• [What the exercise asks]: Copy from the first line below down to and including the line with "to 0 and 1 when $z \to +\infty$". Skip the pictures.

• [Dataset extract]:
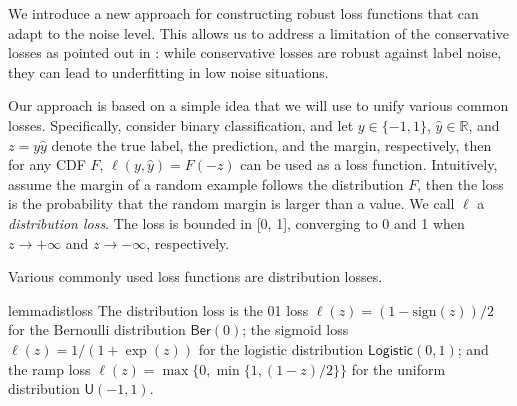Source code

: \documentclass[letterpaper]{article} %
\newcommand{\R}{{\mathbb{R}}}
\newcommand{\ber}{{\mathsf{Ber}}}
\begin{document}
We introduce a new approach for constructing robust loss functions that can
adapt to the noise level.
This allows us to address a limitation of the conservative losses as pointed out
in : 
while conservative losses are robust against label noise, they can lead to
underfitting in low noise situations.



Our approach is based on a simple idea that we will use to unify various common
losses.
Specifically, consider binary classification, and let 
$y \in \{-1, 1\}$, 
$\widehat{y} \in \R$, 
and 
$z = y\widehat{y}$ 
denote the true label, the prediction, and the margin,
respectively, then for any CDF $F$, 
$\ell(y, \widehat{y}) = F(-z)$ can be used as a loss function.
Intuitively, assume the margin of a random example follows the distribution $F$,
then the loss is the probability that the random margin is larger than a value.
We call $\ell$ a \emph{distribution loss}.
The loss is bounded in [0, 1], 
converging
to 0 and 1 when $z \to +\infty$
and $z \to -\infty$, respectively.

Various commonly used loss functions are distribution losses.

\begin{restatable}{lemma}{distloss}
    \label{lem:distloss}
	The distribution loss is
	the 01 loss $\ell(z)=(1-\mathrm{sign}(z))/2$ 
	for the Bernoulli distribution $\ber(0)$;
	the sigmoid loss $\ell(z)=1/(1+\exp(z))$ 
	for the logistic distribution $\mathsf{Logistic}(0,1)$;
	and the ramp loss $\ell(z)=\max\{0,\min\{1,(1-z)/2\}\}$ 
	for the uniform distribution $\mathsf{U}(-1,1)$.
\end{restatable}
\end{document}
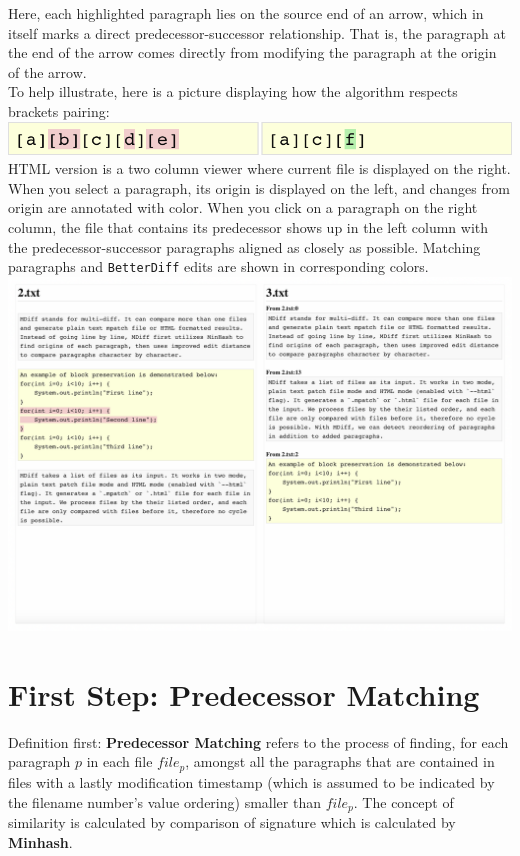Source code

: \documentclass{article}
\begin{document}
Here, each highlighted paragraph lies on the source end of an arrow, which in itself marks a direct predecessor-successor relationship. That is, the paragraph at the end of the arrow comes directly from modifying the paragraph at the origin of the arrow.\\

To help illustrate, here is a picture displaying how the algorithm respects brackets pairing:\\
\includegraphics[center]{Screenshot1.png}\\

HTML version is a two column viewer where current file is displayed on the right. When you select a paragraph, its origin is displayed on the left, and changes from origin are annotated with color. When you click on a paragraph on the right column, the file that contains its predecessor shows up in the left column with the predecessor-successor paragraphs aligned as closely as possible. Matching paragraphs and \texttt{BetterDiff} edits are shown in corresponding colors. \\
\includegraphics[scale=0.4,center]{Screenshot.png}\\

\section{First Step: Predecessor Matching}
Definition first: \textbf{Predecessor Matching} refers to the process of finding, for each paragraph $p$ in each file $file_p$, amongst all the paragraphs that are contained in files with a lastly modification timestamp (which is assumed to be indicated by the filename number's value ordering) smaller than $file_p$. The concept of similarity is calculated by comparison of signature which is calculated by \textbf{Minhash}.
\end{document}
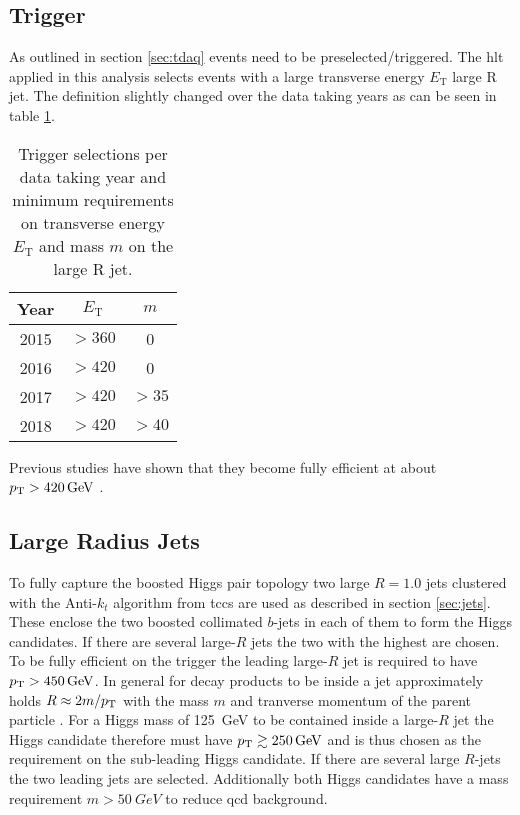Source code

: \subsection{Trigger}
As outlined in section \ref{sec:tdaq} events need to be preselected/triggered. The \ac{hlt} applied in this analysis selects events with a large transverse energy $E_\text{T}$ large R jet. The definition slightly changed over the data taking years as can be seen in table \ref{tab:trigger}.
\begin{table}[htbp]
    \centering
    \caption{Trigger selections per data taking year and minimum requirements on transverse energy $E_\text{T}$ and mass $m$ on the large R jet. }
    \begin{tabular}{ccc}
        \hline
        Year & $E_\text{T}$ & $m$   \\ \hline
        2015 & $>360$       & 0     \\
        2016 & $>420$       & 0     \\
        2017 & $>420$       & $>35$ \\
        2018 & $>420$       & $>40$ \\ \hline
    \end{tabular}
    \label{tab:trigger}
\end{table}
Previous studies have shown that they become fully efficient at about $p_{\text{T}}>\qty[]{420}{GeV}$ \citep{ATL-COM-PHYS-2020-083,ATL-COM-PHYS-2023-033}.

\subsection{Large Radius Jets}
To fully capture the boosted Higgs pair topology two large $R=1.0$ jets clustered with the Anti-$k_t$ algorithm from \acp{tcc} are used as described in section \ref{sec:jets}. These enclose the two boosted collimated $b$-jets in each of them to form the Higgs candidates. If there are several large-$R$ jets the two with the highest \pt are chosen. To be fully efficient on the trigger the leading large-$R$ jet is required to have $p_{\text{T}}>\qty[]{450}{GeV}$. In general for decay products to be inside a jet approximately holds $R\approx 2m/p_{\text{T}}$ with the mass $m$ and tranverse momentum of the parent particle \citep{ATL-COM-PHYS-2020-083}. For a Higgs mass of \qty[]{125}{GeV} to be contained inside a large-$R$ jet the Higgs candidate therefore must have $p_{\text{T}}\gtrsim \qty[]{250}{GeV}$ and is thus chosen as the \pt requirement on the sub-leading Higgs candidate. If there are several large $R$-jets the two leading \pt jets are selected. Additionally both Higgs candidates have a mass requirement $m>\qty[]{50}{GeV}$ to reduce \ac{qcd} background.

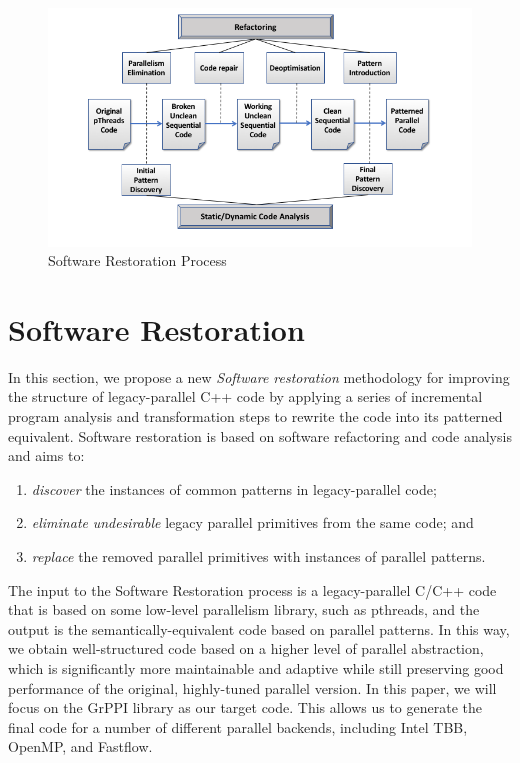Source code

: \begin{figure}
\centering
\includegraphics[width=\textwidth]{images/HLPP2020Paper.png}
\caption{Software Restoration Process}
\label{fig:SoftRest}
\end{figure}

\section{Software Restoration}
\label{sec:methodology}


\noindent
In this section, we propose a new \emph{Software restoration} methodology %
for improving the structure of legacy-parallel C++ code by applying a series of incremental program analysis and transformation steps to rewrite the code into its patterned equivalent. %
Software restoration is based on software refactoring and code analysis and aims to:
\begin{enumerate}
\item \emph{discover} the instances of common patterns in legacy-parallel code;
\item \emph{eliminate} \emph{undesirable} legacy parallel primitives from the same code; and
\item \emph{replace} the removed parallel primitives with instances of parallel patterns.
\end{enumerate}
\noindent
The input to the Software Restoration process is a legacy-parallel C/C++ code that is based on some low-level parallelism library, such as pthreads, and the output is the semantically-equivalent code based on parallel patterns. In this way, we obtain well-structured code based on a higher level of parallel abstraction, which is significantly more maintainable and adaptive while still preserving
good performance of the original, highly-tuned parallel version. In this paper, we will focus on the GrPPI library as our target code. This allows us to generate the final code for a number of different parallel backends, including Intel TBB, OpenMP, and Fastflow.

• [Written answer]:
Source code

: \documentclass[letterpaper]{article} %
\newcommand{\R}{{\mathbb{R}}}
\newcommand{\ber}{{\mathsf{Ber}}}
\begin{document}
We introduce a new approach for constructing robust loss functions that can
adapt to the noise level.
This allows us to address a limitation of the conservative losses as pointed out
in : 
while conservative losses are robust against label noise, they can lead to
underfitting in low noise situations.



Our approach is based on a simple idea that we will use to unify various common
losses.
Specifically, consider binary classification, and let 
$y \in \{-1, 1\}$, 
$\widehat{y} \in \R$, 
and 
$z = y\widehat{y}$ 
denote the true label, the prediction, and the margin,
respectively, then for any CDF $F$, 
$\ell(y, \widehat{y}) = F(-z)$ can be used as a loss function.
Intuitively, assume the margin of a random example follows the distribution $F$,
then the loss is the probability that the random margin is larger than a value.
We call $\ell$ a \emph{distribution loss}.
The loss is bounded in [0, 1], 
converging
to 0 and 1 when $z \to +\infty$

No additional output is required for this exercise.